■ ASSIGNED TASK: Exact copy required. Repeat the records, but keep the pictures out.

■ Plain-text document sources:
──────────────────────────────
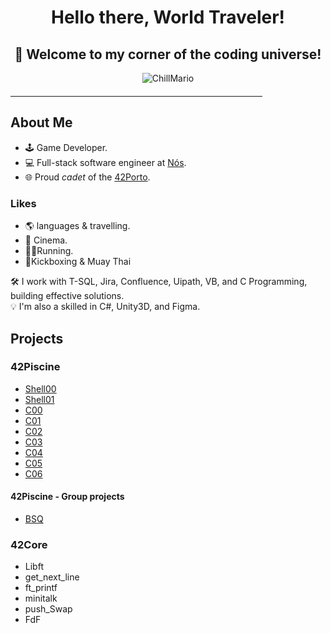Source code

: <div align="center">
  <h1><b>Hello there, World Traveler!</b></h1> 
  <h2><b>🚀 Welcome to my corner of the coding universe!</b></h2>
</div>

<p align="center">
  <img src="https://github.com/SopadeGalinha/SopadeGalinha/assets/75684404/23754dd9-acba-44f5-a80e-3274e59e3b6d" alt="ChillMario"/>
</p>

<hr style="width: 80%; margin-top: 20px; margin-bottom: 20px; border-color: #ccc;">

## About Me

- 🕹️ Game Developer.
- 💻 Full-stack software engineer at [Nós](https://www.linkedin.com/company/nos-sgps/).
- 🌐 Proud _cadet_ of the [42Porto](https://www.42porto.com/).

### Likes
- 🌎 languages & travelling.
- 🎥 Cinema.
- 🏃🏻Running.
- 🥊Kickboxing & Muay Thai
  
🛠️ I work with T-SQL, Jira, Confluence, Uipath, VB, and C Programming, building effective solutions. <br>
💡 I'm also a skilled in C#, Unity3D, and Figma.

## Projects
  ### 42Piscine
 - [Shell00](https://github.com/SopadeGalinha/42Piscine/tree/main/Shell00)
 - [Shell01](https://github.com/SopadeGalinha/42Piscine/tree/main/Shell01)
 - [C00](https://github.com/SopadeGalinha/42Piscine/tree/main/C00)
 - [C01](https://github.com/SopadeGalinha/42Piscine/tree/main/C01)
 - [C02](https://github.com/SopadeGalinha/42Piscine/tree/main/C02)
 - [C03](https://github.com/SopadeGalinha/42Piscine/tree/main/C03)
 - [C04](https://github.com/SopadeGalinha/42Piscine/tree/main/C04)
 - [C05](https://github.com/SopadeGalinha/42Piscine/tree/main/C05)
 - [C06](https://github.com/SopadeGalinha/42Piscine/tree/main/C06)
  #### 42Piscine - Group projects
 - [BSQ](https://github.com/SopadeGalinha/42Piscine/tree/main/BSQ)
    
  ### 42Core
- Libft 
- get_next_line
- ft_printf
- minitalk
- push_Swap
- FdF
──────────────────────────────
■ RESPONSE AREA:
Source code

: <div align="center">
  <h1><b>Hello there, World Traveler!</b></h1> 
  <h2><b>🚀 Welcome to my corner of the coding universe!</b></h2>
</div>

<p align="center">
  <img src="https://github.com/SopadeGalinha/SopadeGalinha/assets/75684404/23754dd9-acba-44f5-a80e-3274e59e3b6d" alt="ChillMario"/>
</p>

<hr style="width: 80%; margin-top: 20px; margin-bottom: 20px; border-color: #ccc;">

## About Me

- 🕹️ Game Developer.
- 💻 Full-stack software engineer at [Nós](https://www.linkedin.com/company/nos-sgps/).
- 🌐 Proud _cadet_ of the [42Porto](https://www.42porto.com/).

### Likes
- 🌎 languages & travelling.
- 🎥 Cinema.
- 🏃🏻Running.
- 🥊Kickboxing & Muay Thai
  
🛠️ I work with T-SQL, Jira, Confluence, Uipath, VB, and C Programming, building effective solutions. <br>
💡 I'm also a skilled in C#, Unity3D, and Figma.

## Projects
  ### 42Piscine
 - [Shell00](https://github.com/SopadeGalinha/42Piscine/tree/main/Shell00)
 - [Shell01](https://github.com/SopadeGalinha/42Piscine/tree/main/Shell01)
 - [C00](https://github.com/SopadeGalinha/42Piscine/tree/main/C00)
 - [C01](https://github.com/SopadeGalinha/42Piscine/tree/main/C01)
 - [C02](https://github.com/SopadeGalinha/42Piscine/tree/main/C02)
 - [C03](https://github.com/SopadeGalinha/42Piscine/tree/main/C03)
 - [C04](https://github.com/SopadeGalinha/42Piscine/tree/main/C04)
 - [C05](https://github.com/SopadeGalinha/42Piscine/tree/main/C05)
 - [C06](https://github.com/SopadeGalinha/42Piscine/tree/main/C06)
  #### 42Piscine - Group projects
 - [BSQ](https://github.com/SopadeGalinha/42Piscine/tree/main/BSQ)
    
  ### 42Core
- Libft 
- get_next_line
- ft_printf
- minitalk
- push_Swap
- FdF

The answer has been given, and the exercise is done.